What you will do:
Among the records below, find the line that has "reciproci delle radici."; from there, give the lines again exactly, and stop after the line that has "Poiché non abbiamo".
BEGIN Study material
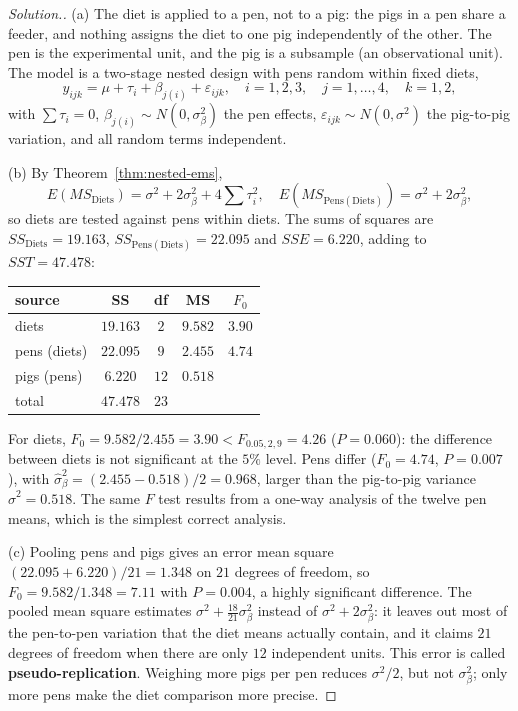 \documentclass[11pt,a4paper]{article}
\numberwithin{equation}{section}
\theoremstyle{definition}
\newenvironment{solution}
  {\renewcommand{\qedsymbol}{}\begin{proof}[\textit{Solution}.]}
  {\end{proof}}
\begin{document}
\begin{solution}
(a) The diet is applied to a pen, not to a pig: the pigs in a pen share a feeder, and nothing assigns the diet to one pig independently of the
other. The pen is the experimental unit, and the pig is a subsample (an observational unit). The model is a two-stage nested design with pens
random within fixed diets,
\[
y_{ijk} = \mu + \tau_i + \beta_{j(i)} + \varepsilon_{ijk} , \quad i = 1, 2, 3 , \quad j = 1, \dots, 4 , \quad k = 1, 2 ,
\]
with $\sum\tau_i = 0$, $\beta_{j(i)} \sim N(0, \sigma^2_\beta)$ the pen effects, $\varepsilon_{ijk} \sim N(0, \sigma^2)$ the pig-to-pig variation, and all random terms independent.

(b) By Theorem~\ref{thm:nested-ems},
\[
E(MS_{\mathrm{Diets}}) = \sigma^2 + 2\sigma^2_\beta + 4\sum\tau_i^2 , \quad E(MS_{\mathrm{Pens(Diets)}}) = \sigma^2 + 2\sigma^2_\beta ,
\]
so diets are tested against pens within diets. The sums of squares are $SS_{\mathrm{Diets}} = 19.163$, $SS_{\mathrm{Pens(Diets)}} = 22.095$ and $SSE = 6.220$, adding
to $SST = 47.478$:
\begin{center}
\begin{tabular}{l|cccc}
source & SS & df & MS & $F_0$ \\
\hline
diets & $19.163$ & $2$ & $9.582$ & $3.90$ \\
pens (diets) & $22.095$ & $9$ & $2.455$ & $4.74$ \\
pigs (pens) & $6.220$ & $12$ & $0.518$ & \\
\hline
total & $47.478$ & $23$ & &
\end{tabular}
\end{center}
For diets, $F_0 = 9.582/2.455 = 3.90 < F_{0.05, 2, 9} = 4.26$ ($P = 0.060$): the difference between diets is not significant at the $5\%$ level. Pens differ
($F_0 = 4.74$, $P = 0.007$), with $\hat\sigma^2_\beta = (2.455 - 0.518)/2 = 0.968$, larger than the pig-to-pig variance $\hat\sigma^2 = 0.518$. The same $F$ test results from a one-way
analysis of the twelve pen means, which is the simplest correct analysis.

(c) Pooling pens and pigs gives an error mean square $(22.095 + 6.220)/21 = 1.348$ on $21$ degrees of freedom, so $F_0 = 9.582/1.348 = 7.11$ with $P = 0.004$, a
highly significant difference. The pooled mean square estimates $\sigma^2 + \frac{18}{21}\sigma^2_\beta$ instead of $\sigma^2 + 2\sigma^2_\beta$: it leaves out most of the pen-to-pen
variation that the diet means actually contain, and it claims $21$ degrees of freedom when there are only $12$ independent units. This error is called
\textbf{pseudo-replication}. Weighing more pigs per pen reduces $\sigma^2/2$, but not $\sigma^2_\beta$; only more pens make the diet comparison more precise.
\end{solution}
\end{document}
END Study material
BEGIN Study material
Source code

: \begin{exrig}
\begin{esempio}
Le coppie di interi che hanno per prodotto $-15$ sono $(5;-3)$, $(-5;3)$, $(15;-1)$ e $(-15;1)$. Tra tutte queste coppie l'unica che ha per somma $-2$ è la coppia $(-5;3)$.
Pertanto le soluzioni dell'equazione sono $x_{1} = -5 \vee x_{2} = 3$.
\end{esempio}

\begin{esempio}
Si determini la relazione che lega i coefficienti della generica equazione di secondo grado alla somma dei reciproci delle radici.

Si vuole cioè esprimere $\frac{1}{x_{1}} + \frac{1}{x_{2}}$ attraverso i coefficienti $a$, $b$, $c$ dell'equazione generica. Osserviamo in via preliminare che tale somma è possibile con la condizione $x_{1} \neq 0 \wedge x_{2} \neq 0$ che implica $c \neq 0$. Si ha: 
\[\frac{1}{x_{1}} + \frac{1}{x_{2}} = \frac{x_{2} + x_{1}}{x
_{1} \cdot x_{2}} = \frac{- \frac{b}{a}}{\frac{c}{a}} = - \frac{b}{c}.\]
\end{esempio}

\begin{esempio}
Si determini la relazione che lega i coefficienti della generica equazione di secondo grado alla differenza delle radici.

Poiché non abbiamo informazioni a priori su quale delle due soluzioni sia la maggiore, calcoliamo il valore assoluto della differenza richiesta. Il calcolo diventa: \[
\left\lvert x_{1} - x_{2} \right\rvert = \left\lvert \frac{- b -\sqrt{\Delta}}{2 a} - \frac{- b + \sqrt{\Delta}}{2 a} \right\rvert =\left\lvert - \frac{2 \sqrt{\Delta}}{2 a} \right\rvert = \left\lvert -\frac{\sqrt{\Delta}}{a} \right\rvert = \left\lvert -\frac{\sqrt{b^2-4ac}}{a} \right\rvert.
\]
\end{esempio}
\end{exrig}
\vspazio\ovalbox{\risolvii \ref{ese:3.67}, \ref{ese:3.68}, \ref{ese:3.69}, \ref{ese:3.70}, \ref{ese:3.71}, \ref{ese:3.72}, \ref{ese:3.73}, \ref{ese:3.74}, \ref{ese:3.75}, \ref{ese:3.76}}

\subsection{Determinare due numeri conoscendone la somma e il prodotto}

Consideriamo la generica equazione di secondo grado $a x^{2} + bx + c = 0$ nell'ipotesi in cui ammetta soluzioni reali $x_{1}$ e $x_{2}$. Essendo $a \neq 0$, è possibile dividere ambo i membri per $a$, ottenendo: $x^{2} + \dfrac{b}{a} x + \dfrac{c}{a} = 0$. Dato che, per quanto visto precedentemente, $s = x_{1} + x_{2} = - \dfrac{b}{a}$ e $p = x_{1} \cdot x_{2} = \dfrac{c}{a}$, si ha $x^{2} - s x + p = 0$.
END Study material
Completed task:
Si determini la relazione che lega i coefficienti della generica equazione di secondo grado alla somma dei reciproci delle radici.

Si vuole cioè esprimere $\frac{1}{x_{1}} + \frac{1}{x_{2}}$ attraverso i coefficienti $a$, $b$, $c$ dell'equazione generica. Osserviamo in via preliminare che tale somma è possibile con la condizione $x_{1} \neq 0 \wedge x_{2} \neq 0$ che implica $c \neq 0$. Si ha: 
\[\frac{1}{x_{1}} + \frac{1}{x_{2}} = \frac{x_{2} + x_{1}}{x
_{1} \cdot x_{2}} = \frac{- \frac{b}{a}}{\frac{c}{a}} = - \frac{b}{c}.\]
\end{esempio}

\begin{esempio}
Si determini la relazione che lega i coefficienti della generica equazione di secondo grado alla differenza delle radici.

Poiché non abbiamo informazioni a priori su quale delle due soluzioni sia la maggiore, calcoliamo il valore assoluto della differenza richiesta. Il calcolo diventa: \[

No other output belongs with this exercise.